Kendinizi bildiniz bileli birbirlerinin gözlerine aşk, tutku ve olağanüstü bir bağlılıkla bakan, kavga ettikleri zaman dahi aralarındaki çekimi çok yoğun hissettiğiniz bir anne babanız olsa, inanın siz de duramazdınız yazmadan... Hele bir de serde edebiyat aşkı varsa, hiçbir kuvvet tutamazdı sizi de...

Aslında kendi halinde, evli, üç çocuklu, mutlu bir anne ve öğretmenim ben. Üçüncü çocuğunun dünyaya gelmesiyle birlikte üzülerek öğretmenlik mesleğine ara vermek zorunda kalan, öte yandan öğretmenliğe olan özlemini kendi çocuklarına eğitim vererek gidermeye çalışan bir öğretmen anneyim... Ne yaparsınız? Bir kere tebeşir tozunu yutmaya görün... Ömür boyu onun müptelası oluyorsunuz... Kendimi tutamayıp "Aşk Hiç Biter mi?" adlı romanımı yazmadan önce, Edebiyat alemlerine başka türlü göz kırpmışlığım da oldu aslında. Üç adet roman çevirdim ve pek de keyif aldım bu işten.

Bir gün editörüm, Özkan Özdem, "Neden siz de kendi romanınızı yazmayı denemiyorsunuz?" demese, anneciğim babamın kaybından sonra, "Aşkımız, bunca olağanüstü çaba, imkansızlıklara karşı duruşumuz hep boşuna mıydı? Şimdi hepsi toprağın altına gitti," diye feveran edip, evini babamın yüzlerce fotoğrafından oluşan bir müzeye çevirmese ve benim içimdeki o muzur ses, "Daha ne bekliyorsun?" diye fısıldamasa yazamazdım belki de...

1950'lerde başlayan, 2007 yılına kadar uzanan, Yeşilçam filmlerini bile kıskandıracak bu gerçek aşk, yaşam ve mücadele hikayesini, ben de büyük bir heyecan ve aşkla, kah gözyaşlarına boğulduğum, kah kahkahadan yerlere serildiğim bir ruh haliyle yazdım.

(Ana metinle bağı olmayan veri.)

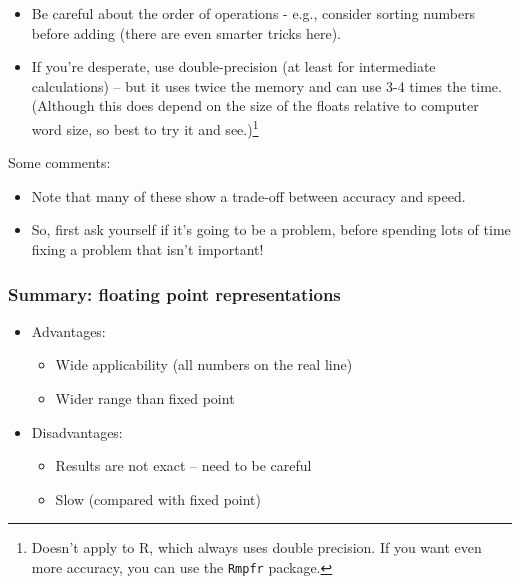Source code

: \documentclass[11pt,a4paper]{article}
\begin{document}
\begin{frame}[fragile]
  \begin{itemize}	

	    \item Be careful about the order of operations - e.g., consider sorting numbers before adding (there are even smarter tricks here).
	
	    \item <2-> If you're desperate, use double-precision (at least for intermediate calculations) -- but it uses twice the memory and can use 3-4 times the time. (Although this does depend on the size of the floats relative to computer word size, so best to try it and see.)\footnote{Doesn't apply to R, which always uses double precision.  If you want even more accuracy, you can use the \texttt{Rmpfr} package.}
	\end{itemize}

\end{frame}
\begin{frame}[fragile]
	
	Some comments:
	\begin{itemize}
	    \item Note that many of these show a trade-off between accuracy and speed.
	    \item <2->So, first ask yourself if it's going to be a problem, before spending lots of time fixing a problem that isn't important!
	\end{itemize}
	
\end{frame}

\begin{frame}[fragile]
	\frametitle{Summary: floating point representations}

	\begin{itemize}
	    \item Advantages:
	    \begin{itemize}
	        \item Wide applicability (all numbers on the real line)
	        \item Wider range than fixed point
	    \end{itemize}
	    \item <2->Disadvantages:
	    \begin{itemize}
	        \item Results are not exact -- need to be careful
	        \item Slow (compared with fixed point)
	    \end{itemize}
	\end{itemize}
\end{frame}
\end{document}
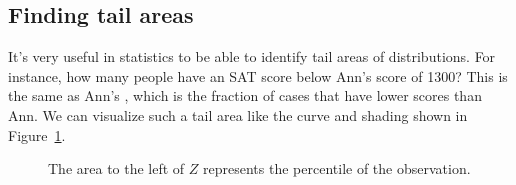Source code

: \subsection{Finding tail areas}

It's very useful in statistics to be able to identify tail areas
of distributions.
For instance, how many people have an SAT score below
Ann's score of 1300?
This is the same as Ann's , which is
the fraction of cases that have lower scores than Ann.
We can visualize such a tail area like the curve and shading
shown in Figure~\ref{satBelow1300}.


\begin{figure}[h]
  \centering
  \caption{The area to the left of $Z$ represents the
      percentile of the observation.}
  \label{satBelow1300}
\end{figure}

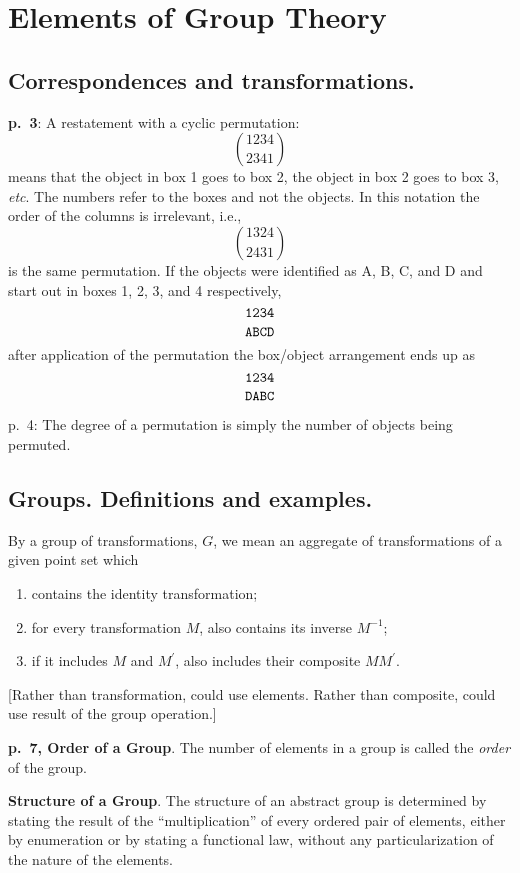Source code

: \chapter{Elements of Group Theory}

\section{Correspondences and transformations.}

{\bf p.\ 3}: A restatement with a cyclic permutation:
$$
\genfrac(){0pt}0{1234}{2341}
$$
means that the object in box 1 goes to box 2, the object in box 2 goes
to box 3, {\it etc}. The numbers refer to the boxes and not the
objects. In this notation the order of the columns is irrelevant,
i.e.,
$$
\genfrac(){0pt}0{1324}{2431}
$$
is the same permutation.  If the objects were identified as A, B, C,
and D and start out in boxes 1, 2, 3, and 4 respectively,
$$
\genfrac{}{}{0pt}0{\tt 1234}{\tt ABCD}
$$
after application of the permutation the box/object arrangement ends up as
$$
\genfrac{}{}{0pt}0{\tt 1234}{\tt DABC}
$$

p.\ 4: The degree of a permutation is simply the number of objects
being permuted.

\section{Groups. Definitions and examples.}

By a group of transformations, $G$, we mean an aggregate of
transformations of a given point set which
\begin{enumerate}
\item contains the identity transformation;
\item for every transformation $M$, also contains its inverse $M^{-1}$;
\item if it includes $M$ and $M^\prime$, also includes their composite $MM^\prime$.
\end{enumerate}

[Rather than transformation, could use elements. Rather than
  composite, could use result of the group operation.]

{\bf p.\ 7, Order of a Group}. The number of elements in a group is
called the {\it order} of the group.

{\bf Structure of a Group}. The structure of an abstract group is
determined by stating the result of the ``multiplication'' of every
ordered pair of elements, either by enumeration or by stating a
functional law, without any particularization of the nature of the
elements.

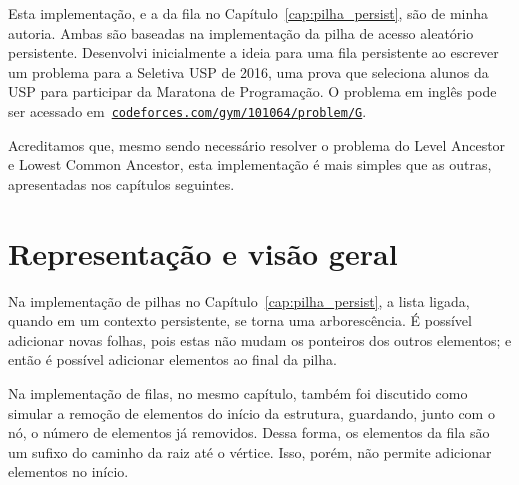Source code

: \documentclass[main.tex]{subfiles}
\begin{document}
Esta implementação, e a da fila no Capítulo~\ref{cap:pilha_persist}, são de minha autoria. Ambas são baseadas na implementação da pilha de acesso aleatório persistente. Desenvolvi inicialmente a ideia para uma fila persistente ao escrever um problema para a Seletiva USP de 2016, uma prova que seleciona alunos da USP para participar da Maratona de Programação. O problema em inglês pode ser acessado em~\href{http://codeforces.com/gym/101064/problem/G}{\texttt{codeforces.com/gym/101064/problem/G}}.

Acreditamos que, mesmo sendo necessário resolver o problema do Level Ancestor e Lowest Common Ancestor, esta implementação é mais simples que as outras, apresentadas nos capítulos seguintes.

\section{Representação e visão geral}

Na implementação de pilhas no Capítulo~\ref{cap:pilha_persist}, a lista ligada, quando em um contexto persistente, se torna uma arborescência. É possível adicionar novas folhas, pois estas não mudam os ponteiros dos outros elementos; e então é possível adicionar elementos ao final da pilha.

Na implementação de filas, no mesmo capítulo, também foi discutido como simular a remoção de elementos do início da estrutura, guardando, junto com o nó, o número de elementos já removidos. Dessa forma, os elementos da fila são um sufixo do caminho da raiz até o vértice. Isso, porém, não permite adicionar elementos no início.
\end{document}
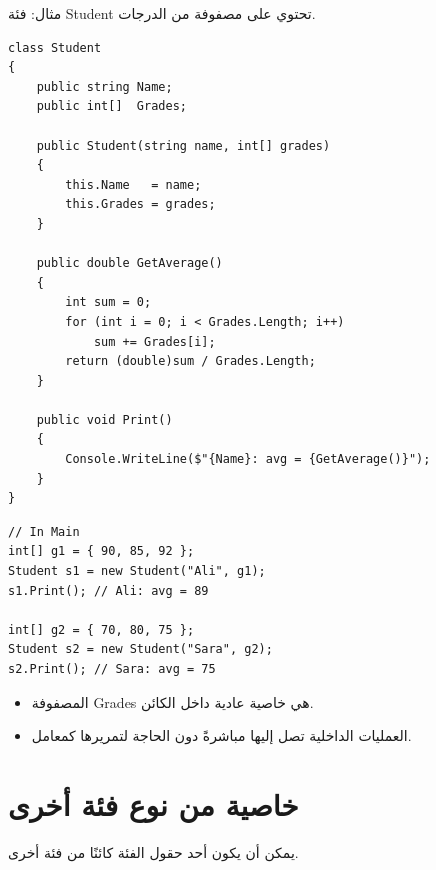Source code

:\documentclass[14pt]{extarticle}
\begin{document}
\begin{boxNote}
مثال: فئة \textenglish{Student} تحتوي على مصفوفة من الدرجات.
\end{boxNote}

\begin{boxExample}
\begin{english}
\begin{verbatim}
class Student
{
    public string Name;
    public int[]  Grades;

    public Student(string name, int[] grades)
    {
        this.Name   = name;
        this.Grades = grades;
    }

    public double GetAverage()
    {
        int sum = 0;
        for (int i = 0; i < Grades.Length; i++)
            sum += Grades[i];
        return (double)sum / Grades.Length;
    }

    public void Print()
    {
        Console.WriteLine($"{Name}: avg = {GetAverage()}");
    }
}
\end{verbatim}
\end{english}
\end{boxExample}

\begin{boxExample}
\begin{english}
\begin{verbatim}
// In Main
int[] g1 = { 90, 85, 92 };
Student s1 = new Student("Ali", g1);
s1.Print(); // Ali: avg = 89

int[] g2 = { 70, 80, 75 };
Student s2 = new Student("Sara", g2);
s2.Print(); // Sara: avg = 75
\end{verbatim}
\end{english}
\end{boxExample}

\begin{itemize}[itemsep=1pt]
    \item المصفوفة \textenglish{Grades} هي خاصية عادية داخل الكائن.
    \item العمليات الداخلية تصل إليها مباشرةً دون الحاجة لتمريرها كمعامل.
\end{itemize}

\clearpage
\section{خاصية من نوع فئة أخرى}

يمكن أن يكون أحد حقول الفئة كائنًا من فئة أخرى.
\end{document}
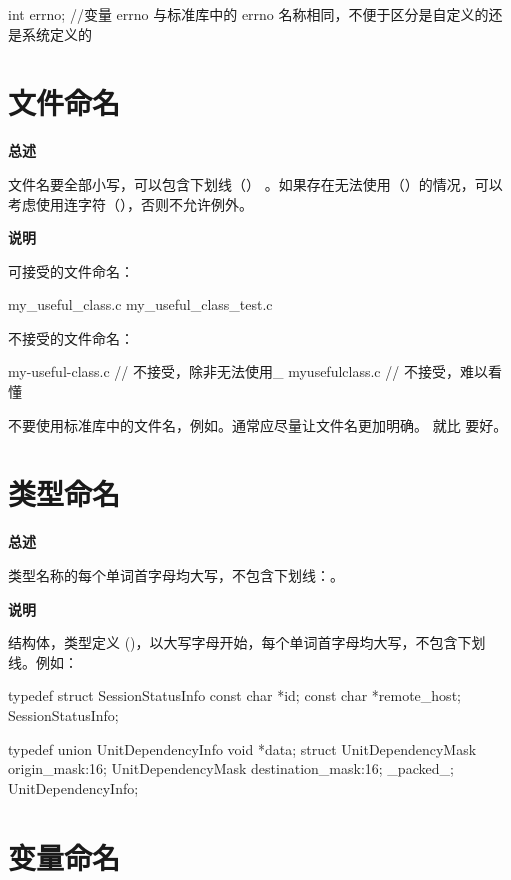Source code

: \begin{ccode}
int errno;  //变量 errno 与标准库中的 errno 名称相同，不便于区分是自定义的还是系统定义的
\end{ccode}

\section{文件命名}

\textbf{总述}

文件名要全部小写，可以包含下划线（\cinline{_}） 。如果存在无法使用（\cinline{_}）的情况，可以考虑使用连字符（\cinline{-}），否则不允许例外。

\textbf{说明}

可接受的文件命名：

\begin{ccode}
my_useful_class.c
my_useful_class_test.c
\end{ccode}

不接受的文件命名：

\begin{ccode}
my-useful-class.c  // 不接受，除非无法使用_
myusefulclass.c    // 不接受，难以看懂
\end{ccode}

不要使用标准库中的文件名，例如。通常应尽量让文件名更加明确。 就比  要好。

\section{类型命名} \label{c-type-names}

\textbf{总述}

类型名称的每个单词首字母均大写，不包含下划线：。

\textbf{说明}

结构体，类型定义 ()，以大写字母开始，每个单词首字母均大写，不包含下划线。例如：

\begin{ccode}
typedef struct SessionStatusInfo {
    const char *id;
    const char *remote_host;
} SessionStatusInfo;

typedef union UnitDependencyInfo {
    void *data;
    struct {
        UnitDependencyMask origin_mask:16;
        UnitDependencyMask destination_mask:16;
    } _packed_;
} UnitDependencyInfo;
\end{ccode}

\section{变量命名} \label{c-variable-names}

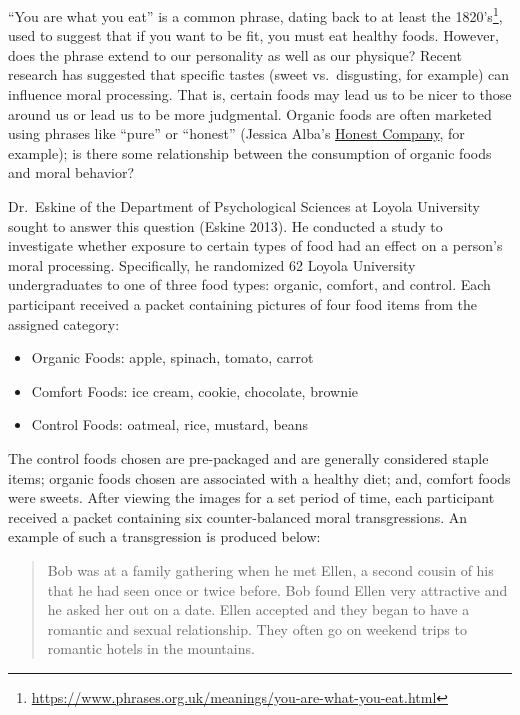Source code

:\documentclass[
  letterpaper,
  DIV=11,
  numbers=noendperiod]{scrreprt}
\providecommand{\tightlist}{%
  \setlength{\itemsep}{0pt}\setlength{\parskip}{0pt}}\usepackage{longtable,booktabs,array}
\theoremstyle{plain}
\theoremstyle{definition}
\theoremstyle{definition}
\theoremstyle{remark}
\begin{document}
``You are what you eat'' is a common phrase, dating back to at least the
1820's\footnote{\url{https://www.phrases.org.uk/meanings/you-are-what-you-eat.html}},
used to suggest that if you want to be fit, you must eat healthy foods.
However, does the phrase extend to our personality as well as our
physique? Recent research has suggested that specific tastes (sweet
vs.~disgusting, for example) can influence moral processing. That is,
certain foods may lead us to be nicer to those around us or lead us to
be more judgmental. Organic foods are often marketed using phrases like
``pure'' or ``honest'' (Jessica Alba's
\href{https://www.honest.com/}{Honest Company}, for example); is there
some relationship between the consumption of organic foods and moral
behavior?

Dr.~Eskine of the Department of Psychological Sciences at Loyola
University sought to answer this question (Eskine 2013). He conducted a
study to investigate whether exposure to certain types of food had an
effect on a person's moral processing. Specifically, he randomized 62
Loyola University undergraduates to one of three food types: organic,
comfort, and control. Each participant received a packet containing
pictures of four food items from the assigned category:

\begin{itemize}
\tightlist
\item
  Organic Foods: apple, spinach, tomato, carrot
\item
  Comfort Foods: ice cream, cookie, chocolate, brownie
\item
  Control Foods: oatmeal, rice, mustard, beans
\end{itemize}

The control foods chosen are pre-packaged and are generally considered
staple items; organic foods chosen are associated with a healthy diet;
and, comfort foods were sweets. After viewing the images for a set
period of time, each participant received a packet containing six
counter-balanced moral transgressions. An example of such a
transgression is produced below:

\begin{quote}
Bob was at a family gathering when he met Ellen, a second cousin of his
that he had seen once or twice before. Bob found Ellen very attractive
and he asked her out on a date. Ellen accepted and they began to have a
romantic and sexual relationship. They often go on weekend trips to
romantic hotels in the mountains.
\end{quote}
\end{document}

Annem ve babamın, yani romanımın baş kahramanları Füsun ve Cengiz'in ayrı kaldıkları dönemlerde birbirlerine yazdıkları binlerce mektuptan, babamın "Aşk asla pişman olmamaktır, kızım," diye hala kulaklarımda çınlayan sesinden, günümüz insanının zihinlerinde anca mumla arayacağınız, "Her şeye, her kaybedişe değerdi aşkımız," düşüncesine son anlarına kadar bağlı kalan o güzel çiftten ve onların şarkısı olan sevgili Zeki Müren'in "Beklenen Şarkı" adlı eserinin tüm güftesinden ilham alarak yazdım.

Yazmadan duramadım. Umarım sizler de okumadan duramazsınız...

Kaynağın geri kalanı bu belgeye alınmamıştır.